- _DIRECTIONS FOR THIS TASK_:
Reproduce word for word the lines between those holding "Spring boot )" and "Inspired by the", inclusive, and nothing else from the data below.
[[ MATERIAL FOR THE TASK, beginning ]]
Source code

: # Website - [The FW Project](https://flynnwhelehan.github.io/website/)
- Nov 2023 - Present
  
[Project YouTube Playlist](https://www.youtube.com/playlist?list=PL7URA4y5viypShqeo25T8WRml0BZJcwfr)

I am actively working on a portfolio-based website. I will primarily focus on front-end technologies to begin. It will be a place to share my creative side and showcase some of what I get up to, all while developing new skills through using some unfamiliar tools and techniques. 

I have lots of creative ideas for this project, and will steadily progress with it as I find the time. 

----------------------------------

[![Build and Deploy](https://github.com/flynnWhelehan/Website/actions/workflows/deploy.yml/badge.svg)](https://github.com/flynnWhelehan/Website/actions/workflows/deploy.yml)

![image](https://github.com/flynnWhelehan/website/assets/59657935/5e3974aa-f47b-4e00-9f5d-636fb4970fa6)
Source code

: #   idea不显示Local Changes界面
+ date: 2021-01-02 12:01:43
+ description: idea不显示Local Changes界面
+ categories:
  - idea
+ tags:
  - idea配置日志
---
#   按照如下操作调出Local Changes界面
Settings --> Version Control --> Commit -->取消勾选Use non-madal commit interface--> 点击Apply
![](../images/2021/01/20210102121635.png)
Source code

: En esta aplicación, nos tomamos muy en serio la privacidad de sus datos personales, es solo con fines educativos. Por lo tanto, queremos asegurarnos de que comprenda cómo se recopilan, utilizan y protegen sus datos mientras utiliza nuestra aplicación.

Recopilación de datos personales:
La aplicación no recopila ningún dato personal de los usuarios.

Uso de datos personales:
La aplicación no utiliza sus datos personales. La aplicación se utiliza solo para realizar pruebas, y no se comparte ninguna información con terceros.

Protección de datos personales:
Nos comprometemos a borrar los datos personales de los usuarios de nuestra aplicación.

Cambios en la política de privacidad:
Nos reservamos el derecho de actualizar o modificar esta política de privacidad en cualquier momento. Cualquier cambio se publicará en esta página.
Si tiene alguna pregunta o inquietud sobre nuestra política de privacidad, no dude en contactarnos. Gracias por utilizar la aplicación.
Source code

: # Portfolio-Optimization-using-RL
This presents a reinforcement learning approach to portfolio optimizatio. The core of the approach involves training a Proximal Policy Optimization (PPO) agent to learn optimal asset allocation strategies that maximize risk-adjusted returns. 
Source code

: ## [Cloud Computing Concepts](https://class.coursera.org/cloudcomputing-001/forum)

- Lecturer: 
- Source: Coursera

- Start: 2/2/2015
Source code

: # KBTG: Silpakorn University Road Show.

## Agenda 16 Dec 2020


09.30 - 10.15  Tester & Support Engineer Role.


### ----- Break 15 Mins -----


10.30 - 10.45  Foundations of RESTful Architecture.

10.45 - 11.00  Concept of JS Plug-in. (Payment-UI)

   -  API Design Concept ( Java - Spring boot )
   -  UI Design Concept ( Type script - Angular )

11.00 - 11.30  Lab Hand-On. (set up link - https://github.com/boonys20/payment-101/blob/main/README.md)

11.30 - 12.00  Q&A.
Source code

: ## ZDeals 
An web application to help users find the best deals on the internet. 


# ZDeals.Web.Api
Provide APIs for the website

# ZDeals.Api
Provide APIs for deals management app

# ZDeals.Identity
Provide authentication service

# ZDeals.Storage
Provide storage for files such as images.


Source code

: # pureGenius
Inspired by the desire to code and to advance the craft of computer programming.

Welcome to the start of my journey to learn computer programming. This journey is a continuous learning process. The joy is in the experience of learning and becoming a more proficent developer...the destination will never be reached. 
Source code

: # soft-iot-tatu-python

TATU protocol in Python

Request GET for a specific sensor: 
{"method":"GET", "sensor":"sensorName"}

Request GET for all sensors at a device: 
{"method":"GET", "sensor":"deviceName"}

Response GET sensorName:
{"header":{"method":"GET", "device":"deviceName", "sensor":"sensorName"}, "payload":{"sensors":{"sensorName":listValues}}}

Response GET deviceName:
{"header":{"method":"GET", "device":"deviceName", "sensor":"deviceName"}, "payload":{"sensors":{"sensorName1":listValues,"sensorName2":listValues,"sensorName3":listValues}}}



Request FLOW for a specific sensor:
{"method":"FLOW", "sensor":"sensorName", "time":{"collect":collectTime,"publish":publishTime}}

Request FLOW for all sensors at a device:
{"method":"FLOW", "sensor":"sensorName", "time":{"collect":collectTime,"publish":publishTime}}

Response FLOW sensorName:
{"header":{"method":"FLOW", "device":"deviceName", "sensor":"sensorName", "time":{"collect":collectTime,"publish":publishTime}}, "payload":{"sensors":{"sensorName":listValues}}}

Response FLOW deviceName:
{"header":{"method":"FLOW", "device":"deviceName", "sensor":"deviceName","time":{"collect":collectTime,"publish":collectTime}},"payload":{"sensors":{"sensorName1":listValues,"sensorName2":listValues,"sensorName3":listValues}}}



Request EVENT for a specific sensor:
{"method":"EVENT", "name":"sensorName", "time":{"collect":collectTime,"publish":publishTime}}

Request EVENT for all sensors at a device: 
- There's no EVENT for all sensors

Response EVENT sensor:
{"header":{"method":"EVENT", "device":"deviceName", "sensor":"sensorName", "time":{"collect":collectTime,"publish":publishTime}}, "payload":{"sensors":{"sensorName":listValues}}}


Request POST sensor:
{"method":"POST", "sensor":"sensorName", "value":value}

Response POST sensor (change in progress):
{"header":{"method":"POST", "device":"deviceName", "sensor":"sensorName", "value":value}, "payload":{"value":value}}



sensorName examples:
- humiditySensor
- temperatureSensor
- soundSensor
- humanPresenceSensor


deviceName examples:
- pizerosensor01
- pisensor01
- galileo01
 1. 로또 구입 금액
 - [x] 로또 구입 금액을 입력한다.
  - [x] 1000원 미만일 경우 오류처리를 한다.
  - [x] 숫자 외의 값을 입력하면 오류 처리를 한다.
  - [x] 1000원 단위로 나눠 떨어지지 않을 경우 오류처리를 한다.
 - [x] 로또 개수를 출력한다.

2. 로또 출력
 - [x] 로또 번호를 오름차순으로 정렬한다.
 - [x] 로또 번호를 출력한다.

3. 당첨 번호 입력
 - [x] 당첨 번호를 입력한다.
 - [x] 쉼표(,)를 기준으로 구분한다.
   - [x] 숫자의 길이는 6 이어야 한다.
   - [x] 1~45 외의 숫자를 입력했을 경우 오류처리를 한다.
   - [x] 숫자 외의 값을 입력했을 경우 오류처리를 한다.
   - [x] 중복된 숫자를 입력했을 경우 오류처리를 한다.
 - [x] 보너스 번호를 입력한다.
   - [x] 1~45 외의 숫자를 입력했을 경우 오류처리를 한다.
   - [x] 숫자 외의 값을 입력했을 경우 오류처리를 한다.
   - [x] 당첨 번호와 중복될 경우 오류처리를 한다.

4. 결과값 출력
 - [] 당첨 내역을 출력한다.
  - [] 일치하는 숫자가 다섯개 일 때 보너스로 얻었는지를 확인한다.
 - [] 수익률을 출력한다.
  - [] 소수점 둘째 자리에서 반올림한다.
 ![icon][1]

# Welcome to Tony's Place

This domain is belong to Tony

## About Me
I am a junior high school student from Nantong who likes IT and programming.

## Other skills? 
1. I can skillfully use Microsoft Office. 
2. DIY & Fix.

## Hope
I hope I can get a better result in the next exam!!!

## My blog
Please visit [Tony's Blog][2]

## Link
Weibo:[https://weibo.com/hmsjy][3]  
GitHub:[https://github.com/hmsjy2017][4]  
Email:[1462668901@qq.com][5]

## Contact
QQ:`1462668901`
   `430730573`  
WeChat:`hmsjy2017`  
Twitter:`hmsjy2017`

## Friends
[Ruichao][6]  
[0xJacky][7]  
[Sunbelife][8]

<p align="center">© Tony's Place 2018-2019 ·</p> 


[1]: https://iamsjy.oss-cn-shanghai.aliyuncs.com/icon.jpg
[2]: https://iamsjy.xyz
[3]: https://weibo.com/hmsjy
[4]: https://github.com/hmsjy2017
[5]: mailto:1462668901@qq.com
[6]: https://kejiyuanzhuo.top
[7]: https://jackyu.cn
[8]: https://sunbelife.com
[[ MATERIAL FOR THE TASK, end ]]
- _SOLUTION BELOW_:
   -  API Design Concept ( Java - Spring boot )
   -  UI Design Concept ( Type script - Angular )

11.00 - 11.30  Lab Hand-On. (set up link - https://github.com/boonys20/payment-101/blob/main/README.md)

11.30 - 12.00  Q&A.
Source code

: ## ZDeals 
An web application to help users find the best deals on the internet. 


# ZDeals.Web.Api
Provide APIs for the website

# ZDeals.Api
Provide APIs for deals management app

# ZDeals.Identity
Provide authentication service

# ZDeals.Storage
Provide storage for files such as images.


Source code

: # pureGenius
Inspired by the desire to code and to advance the craft of computer programming.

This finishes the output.